ENTRIES SUPPLIED ->
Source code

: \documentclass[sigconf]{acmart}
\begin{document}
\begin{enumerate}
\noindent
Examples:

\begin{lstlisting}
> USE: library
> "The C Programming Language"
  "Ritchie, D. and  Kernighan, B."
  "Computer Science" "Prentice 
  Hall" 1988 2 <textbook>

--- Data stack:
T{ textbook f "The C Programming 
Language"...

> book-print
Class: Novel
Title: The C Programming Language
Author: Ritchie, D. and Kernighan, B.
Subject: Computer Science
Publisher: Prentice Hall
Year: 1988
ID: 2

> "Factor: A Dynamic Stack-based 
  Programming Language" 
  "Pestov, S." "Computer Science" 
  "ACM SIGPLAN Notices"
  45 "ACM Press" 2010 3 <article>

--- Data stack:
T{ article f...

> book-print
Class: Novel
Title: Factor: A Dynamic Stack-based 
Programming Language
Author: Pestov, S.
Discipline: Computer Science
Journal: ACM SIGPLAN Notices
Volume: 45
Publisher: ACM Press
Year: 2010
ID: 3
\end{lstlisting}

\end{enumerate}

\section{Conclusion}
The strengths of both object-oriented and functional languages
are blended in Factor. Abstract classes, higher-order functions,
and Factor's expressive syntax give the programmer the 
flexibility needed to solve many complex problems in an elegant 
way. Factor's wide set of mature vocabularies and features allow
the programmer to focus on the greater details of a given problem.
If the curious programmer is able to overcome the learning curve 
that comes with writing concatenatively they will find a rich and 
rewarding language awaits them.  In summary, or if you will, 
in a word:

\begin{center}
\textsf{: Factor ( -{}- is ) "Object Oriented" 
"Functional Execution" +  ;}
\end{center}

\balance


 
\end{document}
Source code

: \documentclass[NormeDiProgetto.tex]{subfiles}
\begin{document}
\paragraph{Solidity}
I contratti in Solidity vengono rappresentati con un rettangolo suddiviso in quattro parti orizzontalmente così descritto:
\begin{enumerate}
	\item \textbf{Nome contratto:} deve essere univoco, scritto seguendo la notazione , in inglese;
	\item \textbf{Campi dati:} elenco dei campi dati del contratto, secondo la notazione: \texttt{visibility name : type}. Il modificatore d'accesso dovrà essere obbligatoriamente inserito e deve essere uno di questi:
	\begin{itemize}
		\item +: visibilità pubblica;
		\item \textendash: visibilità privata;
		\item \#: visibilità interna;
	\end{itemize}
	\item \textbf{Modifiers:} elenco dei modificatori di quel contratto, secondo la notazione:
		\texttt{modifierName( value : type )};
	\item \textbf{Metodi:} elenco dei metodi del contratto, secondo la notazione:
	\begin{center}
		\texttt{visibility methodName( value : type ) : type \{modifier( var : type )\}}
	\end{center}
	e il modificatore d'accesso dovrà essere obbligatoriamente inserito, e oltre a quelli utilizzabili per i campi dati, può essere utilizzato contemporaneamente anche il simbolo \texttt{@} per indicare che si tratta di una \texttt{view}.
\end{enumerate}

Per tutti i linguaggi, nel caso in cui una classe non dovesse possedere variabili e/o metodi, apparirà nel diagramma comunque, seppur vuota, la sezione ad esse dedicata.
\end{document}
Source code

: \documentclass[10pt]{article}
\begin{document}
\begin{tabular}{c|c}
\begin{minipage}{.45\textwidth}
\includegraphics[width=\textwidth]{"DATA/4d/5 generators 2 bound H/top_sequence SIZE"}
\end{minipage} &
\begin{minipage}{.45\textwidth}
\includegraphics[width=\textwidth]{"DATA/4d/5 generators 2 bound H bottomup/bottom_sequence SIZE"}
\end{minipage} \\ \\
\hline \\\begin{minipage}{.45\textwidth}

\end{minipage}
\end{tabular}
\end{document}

WORK INSTRUCTION ->
In the listing above, find each line with the word "SIGPLAN" and copy it out.

EXERCISE RESPONSE ->
  "ACM SIGPLAN Notices"
Journal: ACM SIGPLAN Notices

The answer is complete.